TASK PROMPT: Would you reproduce, without any alteration, the lines from the opening line of the entries through the line that has "(The MIT License)" in it?
- - -
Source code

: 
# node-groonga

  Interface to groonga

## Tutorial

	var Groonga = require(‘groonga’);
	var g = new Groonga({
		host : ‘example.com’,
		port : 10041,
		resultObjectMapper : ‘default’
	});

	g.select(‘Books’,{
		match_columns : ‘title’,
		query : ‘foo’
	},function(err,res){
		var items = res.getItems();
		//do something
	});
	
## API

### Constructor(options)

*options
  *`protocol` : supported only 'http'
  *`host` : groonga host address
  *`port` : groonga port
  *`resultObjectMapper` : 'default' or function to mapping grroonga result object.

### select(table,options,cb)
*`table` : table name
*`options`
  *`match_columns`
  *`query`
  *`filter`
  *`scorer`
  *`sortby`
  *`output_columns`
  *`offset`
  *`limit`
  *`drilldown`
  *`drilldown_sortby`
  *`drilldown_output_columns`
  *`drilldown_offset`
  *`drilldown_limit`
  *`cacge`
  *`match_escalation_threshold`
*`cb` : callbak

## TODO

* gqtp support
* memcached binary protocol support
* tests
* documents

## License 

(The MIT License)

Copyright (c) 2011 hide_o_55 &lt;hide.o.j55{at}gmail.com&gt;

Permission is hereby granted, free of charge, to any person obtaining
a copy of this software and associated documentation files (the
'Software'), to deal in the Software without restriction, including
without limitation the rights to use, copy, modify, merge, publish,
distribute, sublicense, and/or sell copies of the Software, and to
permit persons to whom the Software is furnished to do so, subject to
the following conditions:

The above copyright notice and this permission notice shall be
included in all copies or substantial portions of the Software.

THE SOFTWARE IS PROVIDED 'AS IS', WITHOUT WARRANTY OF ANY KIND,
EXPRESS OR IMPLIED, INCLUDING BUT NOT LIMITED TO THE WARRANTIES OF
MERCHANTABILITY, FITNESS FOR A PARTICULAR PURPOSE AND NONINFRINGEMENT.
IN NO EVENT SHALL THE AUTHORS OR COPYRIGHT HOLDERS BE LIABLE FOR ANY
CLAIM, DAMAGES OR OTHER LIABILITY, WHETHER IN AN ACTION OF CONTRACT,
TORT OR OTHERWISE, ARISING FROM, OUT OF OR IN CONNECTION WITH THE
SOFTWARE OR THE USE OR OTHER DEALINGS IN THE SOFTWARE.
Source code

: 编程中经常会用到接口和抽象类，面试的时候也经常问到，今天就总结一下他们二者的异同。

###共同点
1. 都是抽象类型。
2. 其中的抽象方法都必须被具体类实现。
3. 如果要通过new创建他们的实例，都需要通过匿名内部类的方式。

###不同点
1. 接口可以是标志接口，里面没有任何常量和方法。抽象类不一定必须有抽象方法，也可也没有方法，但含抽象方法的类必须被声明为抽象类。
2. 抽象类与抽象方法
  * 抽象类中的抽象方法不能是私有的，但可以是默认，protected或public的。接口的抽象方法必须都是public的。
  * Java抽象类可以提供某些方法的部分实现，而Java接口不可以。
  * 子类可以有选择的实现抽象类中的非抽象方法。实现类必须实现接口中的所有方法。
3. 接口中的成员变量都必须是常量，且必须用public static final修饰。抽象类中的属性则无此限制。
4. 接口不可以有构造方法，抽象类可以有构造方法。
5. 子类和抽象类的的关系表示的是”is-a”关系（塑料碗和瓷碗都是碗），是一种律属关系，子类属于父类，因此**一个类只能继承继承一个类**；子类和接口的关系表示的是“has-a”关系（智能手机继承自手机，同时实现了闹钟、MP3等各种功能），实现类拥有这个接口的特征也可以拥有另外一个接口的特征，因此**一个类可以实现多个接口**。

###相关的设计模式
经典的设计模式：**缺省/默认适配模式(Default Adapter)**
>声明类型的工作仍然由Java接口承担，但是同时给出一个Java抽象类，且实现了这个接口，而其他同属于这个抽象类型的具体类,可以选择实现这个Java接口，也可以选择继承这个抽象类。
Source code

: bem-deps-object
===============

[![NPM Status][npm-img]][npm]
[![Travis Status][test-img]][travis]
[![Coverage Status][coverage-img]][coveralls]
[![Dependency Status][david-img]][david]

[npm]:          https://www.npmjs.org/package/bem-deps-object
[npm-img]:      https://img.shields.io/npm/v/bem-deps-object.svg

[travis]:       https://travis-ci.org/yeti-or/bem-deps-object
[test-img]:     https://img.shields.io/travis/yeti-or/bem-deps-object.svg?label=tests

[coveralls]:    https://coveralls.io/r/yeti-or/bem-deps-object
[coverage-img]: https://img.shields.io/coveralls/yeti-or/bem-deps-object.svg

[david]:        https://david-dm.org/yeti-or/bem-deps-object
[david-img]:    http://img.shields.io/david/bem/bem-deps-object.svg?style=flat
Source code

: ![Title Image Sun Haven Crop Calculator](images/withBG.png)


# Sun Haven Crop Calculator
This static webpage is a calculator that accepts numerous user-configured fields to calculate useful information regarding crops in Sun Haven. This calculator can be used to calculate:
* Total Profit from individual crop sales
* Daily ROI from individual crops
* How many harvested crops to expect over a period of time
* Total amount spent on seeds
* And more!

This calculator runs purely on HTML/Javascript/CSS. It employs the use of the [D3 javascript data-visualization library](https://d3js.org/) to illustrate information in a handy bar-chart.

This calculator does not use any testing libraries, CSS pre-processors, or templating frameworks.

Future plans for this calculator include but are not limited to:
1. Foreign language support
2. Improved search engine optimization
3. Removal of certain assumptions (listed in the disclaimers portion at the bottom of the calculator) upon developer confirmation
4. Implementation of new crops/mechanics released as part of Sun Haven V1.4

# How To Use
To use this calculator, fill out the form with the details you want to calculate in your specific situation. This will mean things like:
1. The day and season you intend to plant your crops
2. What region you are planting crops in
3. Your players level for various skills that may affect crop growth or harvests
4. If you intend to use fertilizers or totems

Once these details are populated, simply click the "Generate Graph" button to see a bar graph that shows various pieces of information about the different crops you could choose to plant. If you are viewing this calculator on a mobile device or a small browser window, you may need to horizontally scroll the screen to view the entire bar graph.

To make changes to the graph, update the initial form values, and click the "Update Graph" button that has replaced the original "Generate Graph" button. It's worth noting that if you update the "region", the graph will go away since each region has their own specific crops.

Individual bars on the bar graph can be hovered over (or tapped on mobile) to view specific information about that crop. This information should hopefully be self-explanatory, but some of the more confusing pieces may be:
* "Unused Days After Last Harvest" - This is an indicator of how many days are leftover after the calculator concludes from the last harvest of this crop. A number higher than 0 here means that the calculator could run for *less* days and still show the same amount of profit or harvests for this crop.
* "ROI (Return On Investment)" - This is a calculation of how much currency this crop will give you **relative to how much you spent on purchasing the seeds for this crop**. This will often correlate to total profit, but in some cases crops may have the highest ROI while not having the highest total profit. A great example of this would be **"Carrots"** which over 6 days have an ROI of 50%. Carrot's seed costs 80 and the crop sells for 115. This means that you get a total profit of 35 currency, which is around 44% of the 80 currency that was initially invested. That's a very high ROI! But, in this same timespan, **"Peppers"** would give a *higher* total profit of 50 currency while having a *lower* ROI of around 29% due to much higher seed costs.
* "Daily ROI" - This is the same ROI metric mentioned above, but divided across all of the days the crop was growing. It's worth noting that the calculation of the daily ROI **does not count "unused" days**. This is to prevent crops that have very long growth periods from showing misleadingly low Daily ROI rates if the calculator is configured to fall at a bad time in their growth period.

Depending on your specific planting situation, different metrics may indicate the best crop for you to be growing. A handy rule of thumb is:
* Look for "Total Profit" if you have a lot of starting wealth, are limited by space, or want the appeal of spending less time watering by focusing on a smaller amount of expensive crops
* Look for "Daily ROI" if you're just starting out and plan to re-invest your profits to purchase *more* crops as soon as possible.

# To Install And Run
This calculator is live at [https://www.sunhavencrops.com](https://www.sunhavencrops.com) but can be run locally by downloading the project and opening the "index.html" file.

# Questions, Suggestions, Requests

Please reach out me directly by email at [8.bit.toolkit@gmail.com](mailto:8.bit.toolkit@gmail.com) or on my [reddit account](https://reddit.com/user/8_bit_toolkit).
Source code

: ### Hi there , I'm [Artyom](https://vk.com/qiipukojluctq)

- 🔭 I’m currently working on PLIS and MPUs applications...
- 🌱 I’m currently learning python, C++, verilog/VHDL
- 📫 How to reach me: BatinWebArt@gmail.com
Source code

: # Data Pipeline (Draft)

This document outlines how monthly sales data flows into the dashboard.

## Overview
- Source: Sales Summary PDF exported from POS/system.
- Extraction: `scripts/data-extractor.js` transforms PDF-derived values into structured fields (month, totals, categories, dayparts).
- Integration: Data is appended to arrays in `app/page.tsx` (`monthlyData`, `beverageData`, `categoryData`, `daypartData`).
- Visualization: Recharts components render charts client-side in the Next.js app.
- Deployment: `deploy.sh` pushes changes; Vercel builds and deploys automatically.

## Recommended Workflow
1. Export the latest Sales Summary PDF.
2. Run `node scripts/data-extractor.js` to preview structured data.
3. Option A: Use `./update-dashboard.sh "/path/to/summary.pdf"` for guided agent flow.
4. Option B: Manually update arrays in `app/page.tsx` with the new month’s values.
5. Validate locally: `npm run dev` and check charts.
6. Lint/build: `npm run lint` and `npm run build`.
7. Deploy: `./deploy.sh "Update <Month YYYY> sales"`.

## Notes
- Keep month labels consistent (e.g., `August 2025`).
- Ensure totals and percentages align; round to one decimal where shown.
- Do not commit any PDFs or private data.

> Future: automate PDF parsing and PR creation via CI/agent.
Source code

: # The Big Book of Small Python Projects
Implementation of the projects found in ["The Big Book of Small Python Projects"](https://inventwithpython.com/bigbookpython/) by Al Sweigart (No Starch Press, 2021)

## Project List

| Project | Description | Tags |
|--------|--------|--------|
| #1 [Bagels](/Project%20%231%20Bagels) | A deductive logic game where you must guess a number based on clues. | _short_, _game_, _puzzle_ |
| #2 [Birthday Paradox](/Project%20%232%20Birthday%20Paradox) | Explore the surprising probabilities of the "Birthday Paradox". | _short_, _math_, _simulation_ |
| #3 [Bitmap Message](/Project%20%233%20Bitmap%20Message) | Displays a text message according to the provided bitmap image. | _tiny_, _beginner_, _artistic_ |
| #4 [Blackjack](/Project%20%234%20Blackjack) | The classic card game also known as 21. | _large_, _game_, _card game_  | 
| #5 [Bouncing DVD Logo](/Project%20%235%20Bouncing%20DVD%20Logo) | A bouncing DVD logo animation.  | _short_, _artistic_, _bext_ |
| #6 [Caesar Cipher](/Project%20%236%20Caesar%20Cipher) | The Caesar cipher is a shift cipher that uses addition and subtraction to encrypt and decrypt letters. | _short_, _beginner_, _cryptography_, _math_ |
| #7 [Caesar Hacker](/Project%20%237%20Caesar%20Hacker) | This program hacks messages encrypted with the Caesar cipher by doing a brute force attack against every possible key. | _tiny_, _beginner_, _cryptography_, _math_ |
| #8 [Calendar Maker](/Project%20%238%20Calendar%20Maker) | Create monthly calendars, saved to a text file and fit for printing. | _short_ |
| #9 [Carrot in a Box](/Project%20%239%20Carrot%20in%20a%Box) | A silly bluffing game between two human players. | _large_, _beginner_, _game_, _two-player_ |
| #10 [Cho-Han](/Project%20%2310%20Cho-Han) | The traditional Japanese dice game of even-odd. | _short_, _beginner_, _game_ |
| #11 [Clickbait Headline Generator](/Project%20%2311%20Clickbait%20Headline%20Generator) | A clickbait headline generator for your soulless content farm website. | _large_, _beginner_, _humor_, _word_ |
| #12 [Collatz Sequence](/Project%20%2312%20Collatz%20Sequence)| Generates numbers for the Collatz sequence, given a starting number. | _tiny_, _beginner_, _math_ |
- - -
RESPONSE AREA:
Source code

: 
# node-groonga

  Interface to groonga

## Tutorial

	var Groonga = require(‘groonga’);
	var g = new Groonga({
		host : ‘example.com’,
		port : 10041,
		resultObjectMapper : ‘default’
	});

	g.select(‘Books’,{
		match_columns : ‘title’,
		query : ‘foo’
	},function(err,res){
		var items = res.getItems();
		//do something
	});
	
## API

### Constructor(options)

*options
  *`protocol` : supported only 'http'
  *`host` : groonga host address
  *`port` : groonga port
  *`resultObjectMapper` : 'default' or function to mapping grroonga result object.

### select(table,options,cb)
*`table` : table name
*`options`
  *`match_columns`
  *`query`
  *`filter`
  *`scorer`
  *`sortby`
  *`output_columns`
  *`offset`
  *`limit`
  *`drilldown`
  *`drilldown_sortby`
  *`drilldown_output_columns`
  *`drilldown_offset`
  *`drilldown_limit`
  *`cacge`
  *`match_escalation_threshold`
*`cb` : callbak

## TODO

* gqtp support
* memcached binary protocol support
* tests
* documents

## License 

(The MIT License)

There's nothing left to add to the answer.